I left the civil-rights movement over forced busing because that practice elevated the preferences of elite blacks over the desires of the black parents in the communities subject to busing. Poor and working-class black parents were forced by law to send their children to underperforming white schools where their children were mistreated and in many cases received an inferior education to the one they were receiving at their segregated black school. Elite blacks elevated a symbolic victory over academic results, and lower-income blacks suffered. Too many DEI programs are just the latest iteration of this same betrayal.

So what can be done to move beyond pointless symbolism to address the real problems of those who suffer? At the Woodson Center, we have been working on this question for over four decades and can provide an answer that we know works.

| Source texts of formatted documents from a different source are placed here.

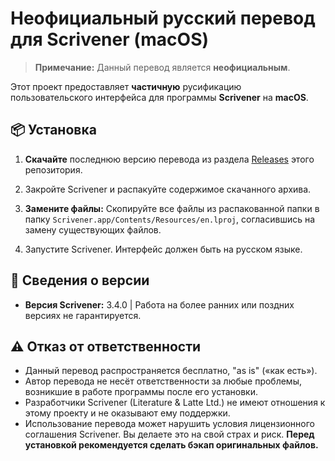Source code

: # Неофициальный русский перевод для Scrivener (macOS)

> **Примечание:** Данный перевод является **неофициальным**.

Этот проект предоставляет **частичную** русификацию пользовательского интерфейса для программы **Scrivener** на **macOS**.

## 📦 Установка

1.  **Скачайте** последнюю версию перевода из раздела [Releases](https://github.com/mwxkhmy/scrivener_language_pack/releases) этого репозитория.

2.  Закройте Scrivener и распакуйте содержимое скачанного архива.

3.  **Замените файлы:** Скопируйте все файлы из распакованной папки в папку `Scrivener.app/Contents/Resources/en.lproj`, согласившись на замену существующих файлов.

4.  Запустите Scrivener. Интерфейс должен быть на русском языке.

## 🔄 Сведения о версии

*   **Версия Scrivener:** 3.4.0 | Работа на более ранних или поздних версиях не гарантируется.

## ⚠️ Отказ от ответственности

*   Данный перевод распространяется бесплатно, "as is" («как есть»).
*   Автор перевода не несёт ответственности за любые проблемы, возникшие в работе программы после его установки.
*   Разработчики Scrivener (Literature & Latte Ltd.) не имеют отношения к этому проекту и не оказывают ему поддержки.
*   Использование перевода может нарушить условия лицензионного соглашения Scrivener. Вы делаете это на свой страх и риск. **Перед установкой рекомендуется сделать бэкап оригинальных файлов.**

Our simple and irrefutable conclusion is that the problems of every community have answers within that community. In short, look not at the failures in those communities but rather for the successes, and then resource the community leaders who possess moral authority and the trust of their neighbors so that their successes multiply. This approach is not glamorous. It takes time, verified local knowledge, and a willingness to get involved, with a level of commitment and granularity that most organizations and individuals do not possess. But it empowers those who are committed for the long haul to get the work done, which leads to transformation that endures.

Normal Americans from all walks of life are exhausted by the never-ending conflict that the arguments over DEI have given us. It's time to move beyond DEI and invest in the real solutions that are found within the communities that need them most.

Bob Woodson, the founder and president of the Woodson Center, is the editor of Red, White, and Black: Rescuing American History from Revisionists and Race Hustlers and the author of Lessons from the Least of Us: The Woodson Principles.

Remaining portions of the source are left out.